Small pockets in the ground that were covered with leaves or grass.

The entrances were also secured with traps, such as bamboo skewers.

Guys, we've seen these traps!

They were recreated there.

I just say OUCH.

The tunnels are super narrow and run through the earth like a labyrinth, only the main passages were a little larger, namely 60-70 cm wide and up to 1.50 m high.

The other tunnel passages were no wider than 50cm.

And just too tight for the western body type.

This was definitely more than just a secret passage to get from A to B undetected. Google says entire schools, housing units, hospitals and even isolated kitchens (including a solution to the exhaust fumes) were housed underground. The hideouts also served as command centers and both for coordinating resistance and carrying out actions.

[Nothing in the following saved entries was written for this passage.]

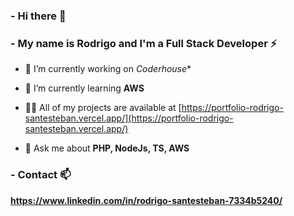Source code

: ###   -  Hi there 👋

###   -  My name is Rodrigo and I'm a Full Stack Developer ⚡


- 🔭 I’m currently working on *Coderhouse**

- 🌱 I’m currently learning **AWS**

- 👨‍💻 All of my projects are available at [https://portfolio-rodrigo-santesteban.vercel.app/](https://portfolio-rodrigo-santesteban.vercel.app/)

- 💬 Ask me about **PHP, NodeJs, TS, AWS**


###  -  Contact  📫


 **https://www.linkedin.com/in/rodrigo-santesteban-7334b5240/**

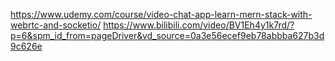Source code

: https://www.udemy.com/course/video-chat-app-learn-mern-stack-with-webrtc-and-socketio/
https://www.bilibili.com/video/BV1Eh4y1k7rd/?p=6&spm_id_from=pageDriver&vd_source=0a3e56ecef9eb78abbba627b3d9c626e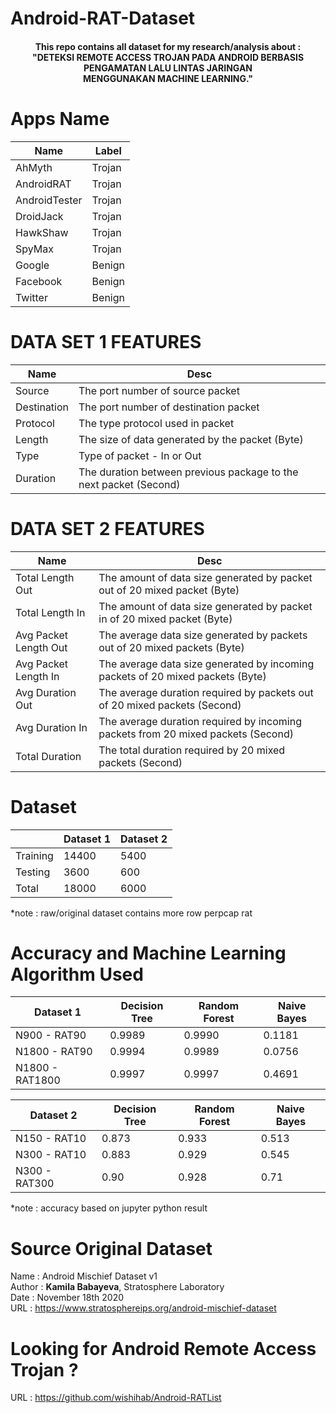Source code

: # Android-RAT-Dataset
<h4 align="center">This repo contains all dataset for my research/analysis about : <br>
"DETEKSI REMOTE ACCESS TROJAN PADA ANDROID BERBASIS PENGAMATAN LALU LINTAS JARINGAN <br> MENGGUNAKAN MACHINE LEARNING." </h4>

# Apps Name
| Name | Label |
| ---------- | ---------- |
| AhMyth | Trojan |
| AndroidRAT | Trojan |
| AndroidTester | Trojan |
| DroidJack | Trojan |
| HawkShaw | Trojan |
| SpyMax | Trojan |
| Google | Benign |
| Facebook | Benign |
| Twitter | Benign |

# DATA SET 1 FEATURES
| Name | Desc |
| ----------- | ------------ |
| Source | The port number of source packet |
| Destination | The port number of destination packet |
| Protocol | The type protocol used in packet |
| Length | The size of data generated by the packet (Byte) |
| Type | Type of packet - In or Out |
| Duration | The duration between previous package to the next packet (Second) |

# DATA SET 2 FEATURES
| Name | Desc |
| ------------- | ------------ |
| Total Length Out | The amount of data size generated by packet out of 20 mixed packet (Byte) |
| Total Length In | The amount of data size generated by packet in of 20 mixed packet (Byte) |
| Avg Packet Length Out | The average data size generated by packets out of 20 mixed packets (Byte) |
| Avg Packet Length In | The average data size generated by incoming packets of 20 mixed packets (Byte) |
| Avg Duration Out | The average duration required by packets out of 20 mixed packets (Second) |
| Avg Duration In | The average duration required by incoming packets from 20 mixed packets (Second) |
| Total Duration | The total duration required by 20 mixed packets (Second) |

# Dataset
|  | Dataset 1 | Dataset 2 |
| ----- | ---- | ---- |
| Training | 14400 | 5400 |
| Testing | 3600 | 600 |
| Total | 18000 | 6000 |

*note : raw/original dataset contains more row perpcap rat

# Accuracy and Machine Learning Algorithm Used
| Dataset 1 | Decision Tree | Random Forest | Naive Bayes |
| ------------ | ---------- | ---------- | ---------- |
| N900 - RAT90 | 0.9989 | 0.9990 | 0.1181 |
| N1800 - RAT90 | 0.9994 | 0.9989 | 0.0756 |
| N1800 - RAT1800 | 0.9997 | 0.9997 | 0.4691 |

| Dataset 2 | Decision Tree | Random Forest | Naive Bayes |
| ------------ | ---------- | ---------- | ---------- |
| N150 - RAT10 | 0.873 | 0.933 | 0.513 |
| N300 - RAT10 | 0.883 | 0.929 | 0.545 |
| N300 - RAT300 | 0.90 | 0.928 | 0.71 |

*note : accuracy based on jupyter python result

# Source Original Dataset
Name : Android Mischief Dataset v1<br>
Author : <b>Kamila Babayeva</b>, Stratosphere Laboratory<br>
Date : November 18th 2020<br>
URL : https://www.stratosphereips.org/android-mischief-dataset

# Looking for Android Remote Access Trojan ?
URL : https://github.com/wishihab/Android-RATList
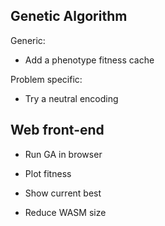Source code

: Genetic Algorithm
-----------------

Generic:
- Add a phenotype fitness cache

Problem specific:
- Try a neutral encoding

Web front-end
-------------

- Run GA in browser
- Plot fitness
- Show current best

- Reduce WASM size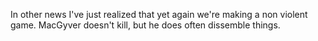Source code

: In other news I've just realized that yet again we're making a non violent game. MacGyver doesn't kill, but he does often dissemble things.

It was so crazy and absolutely crazy to see it all.

We were even able to crawl more than a hundred meters through some of the tunnels.

Mega dark and pretty tight, I can tell you that.

And for someone with agoraphobia, that must be hell.

But we were just curious and apart from very dirty clothes, dirt on our faces and hair completely wet with sweat because it was absolutely stuffy, none of us got hurt.

At the end of this trip we went to a shooting range and were actually able to shoot a real, fairly old Kalashnikov for a lot of money.

This rifle is considered the most reliable in the history of weapons. And yes, it was a special experience shooting it.

It's not every day you have a machine gun in your hand.

Not that I'm particularly fond of weapons.

Actually, not at all.

But I like experiencing new things.

And on that day I and we really learned a lot.

In the evening, back in the city, I even learned that the Korean magic potion that I mentioned in the last blog can no longer bring a very tired Pippi to life.

However, I wanted to overwrite the bad experience of the foot massage with a better one, so Tatti and I went for a walk around the area around our hotel and found another massage studio.

Spoiler: this massage was even worse than the previous one and I just sat there with my face contorted in pain, tried to turn my face into a smile so as not to show anything and just hoped that the 40 minutes would go by quickly.

Maybe you're thinking now:

'yo, but why didn't you say anything'

You know, it's like going to the hairdresser.

Everyone knows it.

You sit there, get your hair cut.

And after just a few seconds you notice that this is going in a completely wrong direction.

The hairdresser says:

'And that's a good thing?'

And you idiot answer:

'Yo, perfect. That's exactly how I want it.'

Because you'd rather be ugly than rude.

And that's why I preferred to have my feet abused rather than admit that she was doing everything wrong that could possibly be done wrong.

To recover from this experience, we ventured through 'Joy Street'.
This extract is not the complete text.